* PROBLEM STATEMENT: Copy exactly, and only, the lines between the start of the entries below and the line containing "## What is this for?", both inclusive. Omit pictures.

* DATASET RECORDS:

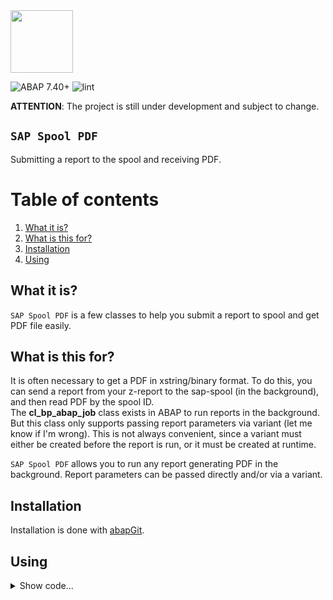 <img src="https://github.com/victorizbitskiy/zspool_pdf/blob/main/logo/logo.svg" height="100px"/>

![ABAP 7.40+](https://img.shields.io/badge/ABAP-7.40sp08+-brightgreen)
![lint](https://github.com/victorizbitskiy/zspool_pdf/actions/workflows/main.yml/badge.svg)

**ATTENTION**: The project is still under development and subject to change.

## `SAP Spool PDF`

Submitting a report to the spool and receiving PDF.

# Table of contents
1. [What it is?](#what-it-is)
2. [What is this for?](#what-is-this-for)
3. [Installation](#installation)
4. [Using](#using)

## What it is?

`SAP Spool PDF` is a few classes to help you submit a report to spool and get PDF file easily.

## What is this for?

It is often necessary to get a PDF in xstring/binary format. To do this, you can send a report from your z-report to the sap-spool (in the background), and then read PDF by the spool ID.  
The **cl_bp_abap_job** class exists in ABAP to run reports in the background. But this class only supports passing report parameters via variant (let me know if I'm wrong).
This is not always convenient, since a variant must either be created before the report is run, or it must be created at runtime.  

`SAP Spool PDF` allows you to run any report generating PDF in the background. Report parameters can be passed directly and/or via a variant.

## Installation

Installation is done with [abapGit](http://www.abapgit.org).

## Using

<details>
<base target="_blank">
<summary>Show code...</summary>
   
```abap
  TRY.
        DATA(lo_report) = NEW zcl_spdf_report( iv_name    = 'RPCPAYRU_NDFL_PERS'
                                               iv_variant = 'TEST_MERGED' ).

        lo_report->add_param( iv_name = 'PNPPERNR' ia_data = so_pernr[] ).
        lo_report->add_param( iv_name = 'P_YEAR' ia_data = p_year ).

        lo_report->submit_to_sap_spool( ).

        DATA(lo_spdf_merged_pdf) = lo_report->get_merged_pdf( ).
        DATA(lv_pdf) = lo_spdf_merged_pdf->to_xstring( ).

      CATCH zcx_spdf_exception
            cx_rspo_spoolid_to_pdf INTO DATA(lx_e).
        WRITE lx_e->get_text( ).
        RETURN.
    ENDTRY.
```
</details>


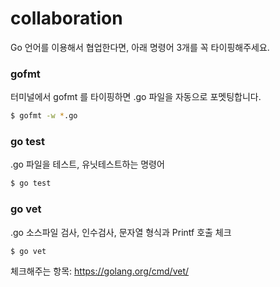# collaboration

Go 언어를 이용해서 협업한다면, 아래 명령어 3개를 꼭 타이핑해주세요.

### gofmt

터미널에서 gofmt 를 타이핑하면 .go 파일을 자동으로 포멧팅합니다.

```bash
$ gofmt -w *.go
```

### go test
.go 파일을 테스트, 유닛테스트하는 명령어

```bash
$ go test
```

### go vet
.go 소스파일 검사, 인수검사, 문자열 형식과 Printf 호출 체크

```bash
$ go vet
```

체크해주는 항목: https://golang.org/cmd/vet/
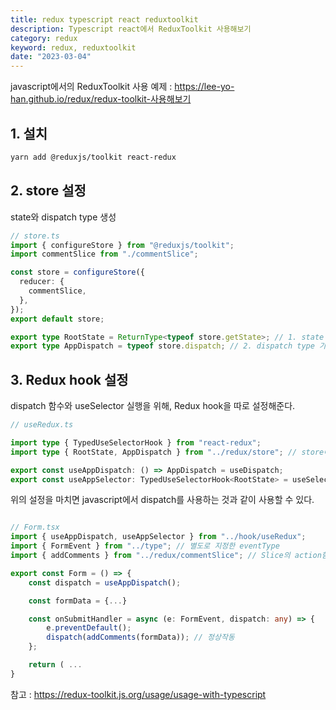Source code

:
 ```yaml
---
title: redux typescript react reduxtoolkit
description: Typescript react에서 ReduxToolkit 사용해보기
category: redux
keyword: redux, reduxtoolkit
date: "2023-03-04"
---
```


javascript에서의 ReduxToolkit 사용 예제 : https://lee-yo-han.github.io/redux/redux-toolkit-사용해보기

## 1. 설치

```bash
yarn add @reduxjs/toolkit react-redux
```

## 2. store 설정

state와 dispatch type 생성

```typescript
// store.ts
import { configureStore } from "@reduxjs/toolkit";
import commentSlice from "./commentSlice";

const store = configureStore({
  reducer: {
    commentSlice,
  },
});
export default store;

export type RootState = ReturnType<typeof store.getState>; // 1. state type 가져오기
export type AppDispatch = typeof store.dispatch; // 2. dispatch type 가져오기
```

## 3. Redux hook 설정

dispatch 함수와 useSelector 실행을 위해, Redux hook을 따로 설정해준다.

```typescript
// useRedux.ts

import type { TypedUseSelectorHook } from "react-redux";
import type { RootState, AppDispatch } from "../redux/store"; // store에서 미리 설정해준 state와 dispatch type

export const useAppDispatch: () => AppDispatch = useDispatch;
export const useAppSelector: TypedUseSelectorHook<RootState> = useSelector;
```

위의 설정을 마치면 javascript에서 dispatch를 사용하는 것과 같이 사용할 수 있다.

```typescript

// Form.tsx
import { useAppDispatch, useAppSelector } from "../hook/useRedux";
import { FormEvent } from "../type"; // 별도로 지정한 eventType
import { addComments } from "../redux/commentSlice"; // Slice의 action함수

export const Form = () => {
	const dispatch = useAppDispatch();

    const formData = {...}

    const onSubmitHandler = async (e: FormEvent, dispatch: any) => {
        e.preventDefault();
        dispatch(addComments(formData)); // 정상작동
    };

    return ( ...
}

```

참고 : https://redux-toolkit.js.org/usage/usage-with-typescript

* RESULT OF THE TASK:
 <img src="https://github.com/victorizbitskiy/zspool_pdf/blob/main/logo/logo.svg" height="100px"/>

![ABAP 7.40+](https://img.shields.io/badge/ABAP-7.40sp08+-brightgreen)
![lint](https://github.com/victorizbitskiy/zspool_pdf/actions/workflows/main.yml/badge.svg)

**ATTENTION**: The project is still under development and subject to change.

## `SAP Spool PDF`

Submitting a report to the spool and receiving PDF.

# Table of contents
1. [What it is?](#what-it-is)
2. [What is this for?](#what-is-this-for)
3. [Installation](#installation)
4. [Using](#using)

## What it is?

`SAP Spool PDF` is a few classes to help you submit a report to spool and get PDF file easily.

## What is this for?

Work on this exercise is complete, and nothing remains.